E se fosse Santo Antônio?

E se fosse Santo Antônio?

Professor Nazareno*

Como de costume, a tragédia que se abateu sobre Brumadinho em Minas Gerais, quando se rompeu uma barragem da Mineradora Vale matando centenas de pessoas, serviu para os brasileiros tentarem colocar a “tranca na porta” depois de ela ter sido arrombada. A tragédia se repete depois de apenas três anos, quando a mesma mineradora teve outra barragem rompida em Mariana matando 19 pessoas e causando danos irreparáveis à natureza. “Os brasileiros não apreendem com as tragédias e as deixam se repetirem com uma frequência incrível”, é o que se fala. As providências só são tomadas na hora em que acontece a hecatombe, depois todos se esquecem do fato e a vida continua normalmente. Foi assim com a boate Kiss em Santa Maria no Rio Grande do Sul, foi assim com Mariana e será assim, infelizmente, com Brumadinho.

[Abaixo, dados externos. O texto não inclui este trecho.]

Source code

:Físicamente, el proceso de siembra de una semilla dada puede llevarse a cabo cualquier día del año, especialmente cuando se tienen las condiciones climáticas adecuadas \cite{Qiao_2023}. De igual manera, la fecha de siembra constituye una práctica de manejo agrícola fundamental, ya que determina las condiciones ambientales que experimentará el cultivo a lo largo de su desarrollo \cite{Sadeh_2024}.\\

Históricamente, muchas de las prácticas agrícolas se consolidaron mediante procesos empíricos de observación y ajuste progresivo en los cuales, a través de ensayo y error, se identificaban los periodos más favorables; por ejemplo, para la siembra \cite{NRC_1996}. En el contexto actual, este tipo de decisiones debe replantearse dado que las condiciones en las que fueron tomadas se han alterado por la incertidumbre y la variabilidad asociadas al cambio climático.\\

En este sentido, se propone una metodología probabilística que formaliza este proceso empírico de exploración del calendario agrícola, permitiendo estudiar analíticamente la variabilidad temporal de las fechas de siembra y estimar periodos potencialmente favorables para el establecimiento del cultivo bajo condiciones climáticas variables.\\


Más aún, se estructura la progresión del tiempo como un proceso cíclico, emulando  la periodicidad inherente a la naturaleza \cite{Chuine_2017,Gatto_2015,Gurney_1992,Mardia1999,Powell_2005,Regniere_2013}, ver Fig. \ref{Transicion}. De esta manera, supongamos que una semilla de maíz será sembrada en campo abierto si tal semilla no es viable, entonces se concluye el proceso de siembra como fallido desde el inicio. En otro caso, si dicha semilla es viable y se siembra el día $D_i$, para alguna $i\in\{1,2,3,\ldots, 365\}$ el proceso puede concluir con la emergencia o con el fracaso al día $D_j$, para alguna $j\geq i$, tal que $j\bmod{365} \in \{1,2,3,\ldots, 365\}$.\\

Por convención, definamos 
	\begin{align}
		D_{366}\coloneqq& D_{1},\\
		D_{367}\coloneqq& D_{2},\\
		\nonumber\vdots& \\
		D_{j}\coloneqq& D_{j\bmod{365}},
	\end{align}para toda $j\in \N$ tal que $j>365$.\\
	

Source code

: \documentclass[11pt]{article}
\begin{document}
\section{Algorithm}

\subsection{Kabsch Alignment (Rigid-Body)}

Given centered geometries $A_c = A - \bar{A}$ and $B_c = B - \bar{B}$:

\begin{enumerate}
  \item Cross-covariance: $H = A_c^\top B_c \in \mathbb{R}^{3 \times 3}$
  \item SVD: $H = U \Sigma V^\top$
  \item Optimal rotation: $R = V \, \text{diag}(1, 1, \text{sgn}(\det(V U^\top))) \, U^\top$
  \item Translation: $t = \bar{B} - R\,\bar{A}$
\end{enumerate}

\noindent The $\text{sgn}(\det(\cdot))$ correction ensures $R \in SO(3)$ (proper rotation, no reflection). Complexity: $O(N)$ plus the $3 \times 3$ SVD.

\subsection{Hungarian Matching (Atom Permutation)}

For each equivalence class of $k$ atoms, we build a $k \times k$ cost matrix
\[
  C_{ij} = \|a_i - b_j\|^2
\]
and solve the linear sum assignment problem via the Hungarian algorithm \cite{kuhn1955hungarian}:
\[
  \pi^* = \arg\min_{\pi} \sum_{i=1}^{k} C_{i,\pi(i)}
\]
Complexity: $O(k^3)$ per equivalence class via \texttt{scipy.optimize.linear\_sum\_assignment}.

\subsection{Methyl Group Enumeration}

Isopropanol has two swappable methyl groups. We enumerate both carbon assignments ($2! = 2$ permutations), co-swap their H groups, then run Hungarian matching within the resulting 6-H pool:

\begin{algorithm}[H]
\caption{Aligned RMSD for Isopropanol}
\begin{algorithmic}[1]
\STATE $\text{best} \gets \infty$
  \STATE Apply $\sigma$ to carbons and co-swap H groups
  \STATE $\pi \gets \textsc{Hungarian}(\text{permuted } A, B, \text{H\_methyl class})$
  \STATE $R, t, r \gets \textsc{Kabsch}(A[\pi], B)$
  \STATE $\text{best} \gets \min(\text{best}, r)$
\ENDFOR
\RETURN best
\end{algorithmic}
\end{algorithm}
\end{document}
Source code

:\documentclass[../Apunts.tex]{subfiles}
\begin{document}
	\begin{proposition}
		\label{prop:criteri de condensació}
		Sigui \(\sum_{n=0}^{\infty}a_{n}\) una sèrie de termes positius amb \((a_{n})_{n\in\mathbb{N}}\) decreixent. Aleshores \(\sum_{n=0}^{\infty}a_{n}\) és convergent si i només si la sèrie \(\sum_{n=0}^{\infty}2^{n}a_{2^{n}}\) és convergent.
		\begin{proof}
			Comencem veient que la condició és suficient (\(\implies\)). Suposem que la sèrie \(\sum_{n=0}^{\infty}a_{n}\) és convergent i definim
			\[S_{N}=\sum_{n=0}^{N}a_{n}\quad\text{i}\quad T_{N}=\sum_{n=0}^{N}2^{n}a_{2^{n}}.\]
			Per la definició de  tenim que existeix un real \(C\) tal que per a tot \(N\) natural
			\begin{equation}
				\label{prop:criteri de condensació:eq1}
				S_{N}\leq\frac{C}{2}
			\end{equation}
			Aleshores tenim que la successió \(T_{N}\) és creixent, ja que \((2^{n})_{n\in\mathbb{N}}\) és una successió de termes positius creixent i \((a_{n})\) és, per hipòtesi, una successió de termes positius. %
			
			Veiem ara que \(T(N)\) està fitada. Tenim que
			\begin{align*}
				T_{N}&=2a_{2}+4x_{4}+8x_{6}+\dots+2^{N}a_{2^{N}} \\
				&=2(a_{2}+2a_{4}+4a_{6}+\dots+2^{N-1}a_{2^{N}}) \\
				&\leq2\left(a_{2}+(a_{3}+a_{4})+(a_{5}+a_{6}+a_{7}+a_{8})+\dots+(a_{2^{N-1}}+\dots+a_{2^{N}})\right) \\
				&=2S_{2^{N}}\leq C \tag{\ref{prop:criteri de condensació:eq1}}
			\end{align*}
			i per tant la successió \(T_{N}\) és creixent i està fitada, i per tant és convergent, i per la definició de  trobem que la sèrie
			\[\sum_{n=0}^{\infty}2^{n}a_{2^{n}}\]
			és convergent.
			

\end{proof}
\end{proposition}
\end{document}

Por isso, uma pergunta que não quer calar e que nos assusta diariamente é sobre a situação das hidrelétricas no rio Madeira. E se este fato tivesse acontecido com a barragem de Santo Antônio que está a apenas sete quilômetros da capital? Essas barragens são mesmo seguras a ponto de reter toda a água e resíduos do caudaloso rio? E em caso de rompimento, que medidas seriam adotadas para salvar vidas a jusante do rio? Claro que quando se levantam essas hipóteses, o pessoal das duas hidrelétricas sai rapidamente em defesa de seu empreendimento se esquecendo de que estamos no Brasil, país onde o que vale é só o lucro imediato das empresas e jamais a vida de pessoas inocentes. Porto Velho, a suja, mal cuidada e fedorenta cidade, tem quase 600 mil habitantes no caminho direto das águas enfurecidas em caso de um rompimento.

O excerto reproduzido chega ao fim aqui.